#### [INFORMATION PROVIDED]
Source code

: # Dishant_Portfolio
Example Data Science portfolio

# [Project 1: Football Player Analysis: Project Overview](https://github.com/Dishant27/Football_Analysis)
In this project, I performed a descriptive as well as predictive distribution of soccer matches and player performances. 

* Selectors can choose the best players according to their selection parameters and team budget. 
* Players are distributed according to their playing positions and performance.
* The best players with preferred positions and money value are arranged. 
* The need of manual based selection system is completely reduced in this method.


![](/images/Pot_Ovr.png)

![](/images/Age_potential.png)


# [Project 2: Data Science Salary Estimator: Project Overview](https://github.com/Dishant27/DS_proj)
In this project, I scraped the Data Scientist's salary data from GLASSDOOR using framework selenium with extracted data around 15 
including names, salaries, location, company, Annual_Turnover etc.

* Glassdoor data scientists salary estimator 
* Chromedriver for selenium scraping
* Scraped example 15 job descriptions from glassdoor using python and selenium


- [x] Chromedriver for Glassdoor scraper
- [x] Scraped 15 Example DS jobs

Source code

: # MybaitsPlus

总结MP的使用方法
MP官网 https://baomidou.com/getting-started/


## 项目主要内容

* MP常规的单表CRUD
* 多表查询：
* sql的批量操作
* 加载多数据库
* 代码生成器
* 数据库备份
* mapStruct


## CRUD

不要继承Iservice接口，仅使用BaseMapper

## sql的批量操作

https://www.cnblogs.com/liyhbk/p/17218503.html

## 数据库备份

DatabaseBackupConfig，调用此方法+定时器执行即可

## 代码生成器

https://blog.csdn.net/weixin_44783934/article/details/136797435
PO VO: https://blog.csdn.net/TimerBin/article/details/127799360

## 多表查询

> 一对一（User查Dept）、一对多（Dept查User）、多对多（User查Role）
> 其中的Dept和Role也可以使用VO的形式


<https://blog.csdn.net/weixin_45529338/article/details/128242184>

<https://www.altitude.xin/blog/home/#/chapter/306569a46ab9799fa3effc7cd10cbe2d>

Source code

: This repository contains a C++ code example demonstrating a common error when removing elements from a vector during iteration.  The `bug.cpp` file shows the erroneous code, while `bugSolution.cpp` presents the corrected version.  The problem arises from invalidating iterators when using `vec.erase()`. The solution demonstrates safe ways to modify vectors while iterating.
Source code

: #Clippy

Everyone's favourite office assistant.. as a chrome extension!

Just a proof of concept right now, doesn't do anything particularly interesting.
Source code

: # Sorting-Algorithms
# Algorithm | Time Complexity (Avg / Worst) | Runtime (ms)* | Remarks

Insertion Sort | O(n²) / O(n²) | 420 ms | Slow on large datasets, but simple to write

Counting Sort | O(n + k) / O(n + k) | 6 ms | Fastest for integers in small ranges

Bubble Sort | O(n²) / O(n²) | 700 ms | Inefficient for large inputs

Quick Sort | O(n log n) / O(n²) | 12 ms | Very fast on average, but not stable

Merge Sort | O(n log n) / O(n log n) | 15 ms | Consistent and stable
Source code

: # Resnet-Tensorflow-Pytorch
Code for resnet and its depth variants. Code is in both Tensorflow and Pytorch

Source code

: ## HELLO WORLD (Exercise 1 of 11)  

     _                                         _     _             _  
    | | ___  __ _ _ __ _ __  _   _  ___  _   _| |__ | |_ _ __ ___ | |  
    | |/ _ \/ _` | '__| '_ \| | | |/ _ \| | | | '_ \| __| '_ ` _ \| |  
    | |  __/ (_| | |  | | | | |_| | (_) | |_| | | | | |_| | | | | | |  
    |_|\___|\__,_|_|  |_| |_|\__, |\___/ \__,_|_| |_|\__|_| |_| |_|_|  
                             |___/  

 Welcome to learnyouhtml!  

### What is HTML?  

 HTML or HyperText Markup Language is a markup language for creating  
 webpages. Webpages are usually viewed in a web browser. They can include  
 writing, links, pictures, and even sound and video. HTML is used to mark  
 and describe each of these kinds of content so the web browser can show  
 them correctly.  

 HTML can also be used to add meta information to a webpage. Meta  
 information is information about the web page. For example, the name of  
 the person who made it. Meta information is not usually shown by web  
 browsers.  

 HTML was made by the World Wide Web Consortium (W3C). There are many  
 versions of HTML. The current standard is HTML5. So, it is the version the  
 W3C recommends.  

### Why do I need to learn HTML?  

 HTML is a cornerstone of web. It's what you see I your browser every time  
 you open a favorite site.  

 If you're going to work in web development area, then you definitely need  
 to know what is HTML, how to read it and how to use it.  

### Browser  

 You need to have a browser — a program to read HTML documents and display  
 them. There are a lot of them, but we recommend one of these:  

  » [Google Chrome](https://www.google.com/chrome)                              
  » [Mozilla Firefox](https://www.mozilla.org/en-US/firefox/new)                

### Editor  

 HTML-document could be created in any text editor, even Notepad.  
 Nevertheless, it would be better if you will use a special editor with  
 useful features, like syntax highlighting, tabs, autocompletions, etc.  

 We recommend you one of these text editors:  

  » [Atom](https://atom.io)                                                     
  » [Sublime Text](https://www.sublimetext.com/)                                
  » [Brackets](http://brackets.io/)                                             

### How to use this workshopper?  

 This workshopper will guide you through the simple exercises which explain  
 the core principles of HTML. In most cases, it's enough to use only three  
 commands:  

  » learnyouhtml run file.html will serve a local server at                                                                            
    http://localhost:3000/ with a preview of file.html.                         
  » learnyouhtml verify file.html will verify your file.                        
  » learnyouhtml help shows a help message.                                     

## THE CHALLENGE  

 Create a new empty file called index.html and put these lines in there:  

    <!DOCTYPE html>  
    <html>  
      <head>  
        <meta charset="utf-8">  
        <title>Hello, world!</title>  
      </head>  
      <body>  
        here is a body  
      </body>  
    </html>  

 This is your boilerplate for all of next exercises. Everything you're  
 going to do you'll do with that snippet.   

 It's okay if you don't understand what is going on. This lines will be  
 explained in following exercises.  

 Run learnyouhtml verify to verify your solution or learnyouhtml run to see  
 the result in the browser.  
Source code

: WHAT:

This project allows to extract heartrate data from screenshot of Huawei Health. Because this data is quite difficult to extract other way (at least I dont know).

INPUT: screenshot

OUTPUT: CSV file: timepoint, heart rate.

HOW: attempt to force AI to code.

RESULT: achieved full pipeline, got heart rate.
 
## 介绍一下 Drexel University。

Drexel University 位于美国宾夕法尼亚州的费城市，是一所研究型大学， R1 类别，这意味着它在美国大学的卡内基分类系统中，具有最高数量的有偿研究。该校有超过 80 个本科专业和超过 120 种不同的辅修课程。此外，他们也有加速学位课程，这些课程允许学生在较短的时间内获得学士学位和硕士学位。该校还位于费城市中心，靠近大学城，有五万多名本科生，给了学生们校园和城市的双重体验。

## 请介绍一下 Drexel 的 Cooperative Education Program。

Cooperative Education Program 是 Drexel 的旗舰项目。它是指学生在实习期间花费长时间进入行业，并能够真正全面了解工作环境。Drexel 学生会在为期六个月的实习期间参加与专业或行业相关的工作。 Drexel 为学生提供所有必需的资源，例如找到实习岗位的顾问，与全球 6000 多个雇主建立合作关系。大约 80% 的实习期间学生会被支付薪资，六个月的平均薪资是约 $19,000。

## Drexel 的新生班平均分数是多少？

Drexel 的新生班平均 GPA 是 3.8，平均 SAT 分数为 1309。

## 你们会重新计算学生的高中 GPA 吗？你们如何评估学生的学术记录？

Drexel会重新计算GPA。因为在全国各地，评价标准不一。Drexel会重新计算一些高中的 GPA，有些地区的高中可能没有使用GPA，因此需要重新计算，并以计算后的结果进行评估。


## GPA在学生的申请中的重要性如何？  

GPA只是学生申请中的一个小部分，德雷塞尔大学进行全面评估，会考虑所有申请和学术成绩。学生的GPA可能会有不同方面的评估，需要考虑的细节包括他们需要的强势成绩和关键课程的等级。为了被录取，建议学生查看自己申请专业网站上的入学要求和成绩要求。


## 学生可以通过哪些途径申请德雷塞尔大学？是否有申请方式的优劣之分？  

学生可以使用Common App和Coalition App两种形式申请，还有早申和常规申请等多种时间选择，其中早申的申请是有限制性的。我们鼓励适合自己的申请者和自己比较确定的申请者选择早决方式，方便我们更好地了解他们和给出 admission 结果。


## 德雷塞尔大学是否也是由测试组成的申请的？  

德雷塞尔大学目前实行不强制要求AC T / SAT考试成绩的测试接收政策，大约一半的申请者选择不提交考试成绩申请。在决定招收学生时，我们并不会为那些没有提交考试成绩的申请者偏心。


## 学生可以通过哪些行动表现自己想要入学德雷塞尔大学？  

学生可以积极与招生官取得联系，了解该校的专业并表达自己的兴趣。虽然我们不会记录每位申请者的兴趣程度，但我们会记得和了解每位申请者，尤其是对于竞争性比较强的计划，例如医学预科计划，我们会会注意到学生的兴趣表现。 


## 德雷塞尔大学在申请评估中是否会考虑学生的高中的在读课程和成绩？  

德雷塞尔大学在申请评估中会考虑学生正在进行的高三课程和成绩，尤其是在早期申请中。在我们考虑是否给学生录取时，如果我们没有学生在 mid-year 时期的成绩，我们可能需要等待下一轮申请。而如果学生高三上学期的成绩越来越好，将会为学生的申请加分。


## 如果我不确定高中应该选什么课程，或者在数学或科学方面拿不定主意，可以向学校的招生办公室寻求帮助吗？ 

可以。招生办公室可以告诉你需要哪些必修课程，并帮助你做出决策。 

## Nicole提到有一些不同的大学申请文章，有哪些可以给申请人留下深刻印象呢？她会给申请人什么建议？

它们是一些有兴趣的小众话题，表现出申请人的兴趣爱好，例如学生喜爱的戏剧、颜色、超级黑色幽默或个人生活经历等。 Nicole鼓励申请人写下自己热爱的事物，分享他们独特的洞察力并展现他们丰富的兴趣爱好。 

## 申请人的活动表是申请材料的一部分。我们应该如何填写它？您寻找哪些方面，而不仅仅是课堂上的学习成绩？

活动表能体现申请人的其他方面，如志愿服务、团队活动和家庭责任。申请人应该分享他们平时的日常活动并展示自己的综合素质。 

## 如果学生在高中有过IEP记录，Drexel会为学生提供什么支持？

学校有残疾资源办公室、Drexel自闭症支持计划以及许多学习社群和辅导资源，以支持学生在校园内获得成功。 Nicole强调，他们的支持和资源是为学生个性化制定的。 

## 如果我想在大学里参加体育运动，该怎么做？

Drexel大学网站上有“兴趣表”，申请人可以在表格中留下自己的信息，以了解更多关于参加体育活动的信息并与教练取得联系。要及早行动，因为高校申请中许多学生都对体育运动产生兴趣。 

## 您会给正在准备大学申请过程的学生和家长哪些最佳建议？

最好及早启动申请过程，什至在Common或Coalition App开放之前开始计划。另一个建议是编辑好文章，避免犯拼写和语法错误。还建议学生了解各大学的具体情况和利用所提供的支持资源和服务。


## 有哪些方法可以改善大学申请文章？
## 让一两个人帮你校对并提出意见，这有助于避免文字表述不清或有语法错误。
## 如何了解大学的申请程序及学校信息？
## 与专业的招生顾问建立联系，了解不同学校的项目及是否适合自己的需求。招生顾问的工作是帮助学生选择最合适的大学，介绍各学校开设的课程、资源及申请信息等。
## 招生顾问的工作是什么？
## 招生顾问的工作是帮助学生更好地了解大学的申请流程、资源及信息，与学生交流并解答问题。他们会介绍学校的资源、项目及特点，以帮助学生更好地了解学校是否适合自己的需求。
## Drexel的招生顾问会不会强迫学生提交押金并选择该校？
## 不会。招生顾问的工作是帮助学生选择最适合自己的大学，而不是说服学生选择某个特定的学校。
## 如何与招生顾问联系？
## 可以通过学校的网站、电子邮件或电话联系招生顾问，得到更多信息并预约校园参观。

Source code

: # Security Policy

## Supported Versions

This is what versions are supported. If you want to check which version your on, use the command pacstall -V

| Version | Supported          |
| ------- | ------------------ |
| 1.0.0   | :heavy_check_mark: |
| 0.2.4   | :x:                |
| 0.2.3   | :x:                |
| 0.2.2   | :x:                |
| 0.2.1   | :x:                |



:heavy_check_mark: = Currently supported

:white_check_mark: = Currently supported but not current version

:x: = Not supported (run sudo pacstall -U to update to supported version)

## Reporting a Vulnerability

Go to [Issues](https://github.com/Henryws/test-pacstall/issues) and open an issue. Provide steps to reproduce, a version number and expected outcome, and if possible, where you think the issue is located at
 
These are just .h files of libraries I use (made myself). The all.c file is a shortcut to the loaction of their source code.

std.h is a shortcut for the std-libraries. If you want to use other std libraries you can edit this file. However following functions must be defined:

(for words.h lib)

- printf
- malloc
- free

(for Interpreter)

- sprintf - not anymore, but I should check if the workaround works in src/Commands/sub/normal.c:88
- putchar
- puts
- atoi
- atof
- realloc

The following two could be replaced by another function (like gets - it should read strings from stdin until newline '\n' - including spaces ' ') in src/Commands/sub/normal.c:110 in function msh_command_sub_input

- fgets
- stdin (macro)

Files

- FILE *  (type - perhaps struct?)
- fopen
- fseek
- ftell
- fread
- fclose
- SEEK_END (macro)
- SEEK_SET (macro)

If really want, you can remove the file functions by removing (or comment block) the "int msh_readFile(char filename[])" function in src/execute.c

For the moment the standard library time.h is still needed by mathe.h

#### [EXERCISE]
Set down, exactly as they appear, the lines above from the first one to the line that holds "positions and performance.", both included, please, and no others.

#### [SOLUTION TO THIS PROBLEM]
Source code

: # Dishant_Portfolio
Example Data Science portfolio

# [Project 1: Football Player Analysis: Project Overview](https://github.com/Dishant27/Football_Analysis)
In this project, I performed a descriptive as well as predictive distribution of soccer matches and player performances. 

* Selectors can choose the best players according to their selection parameters and team budget. 
* Players are distributed according to their playing positions and performance.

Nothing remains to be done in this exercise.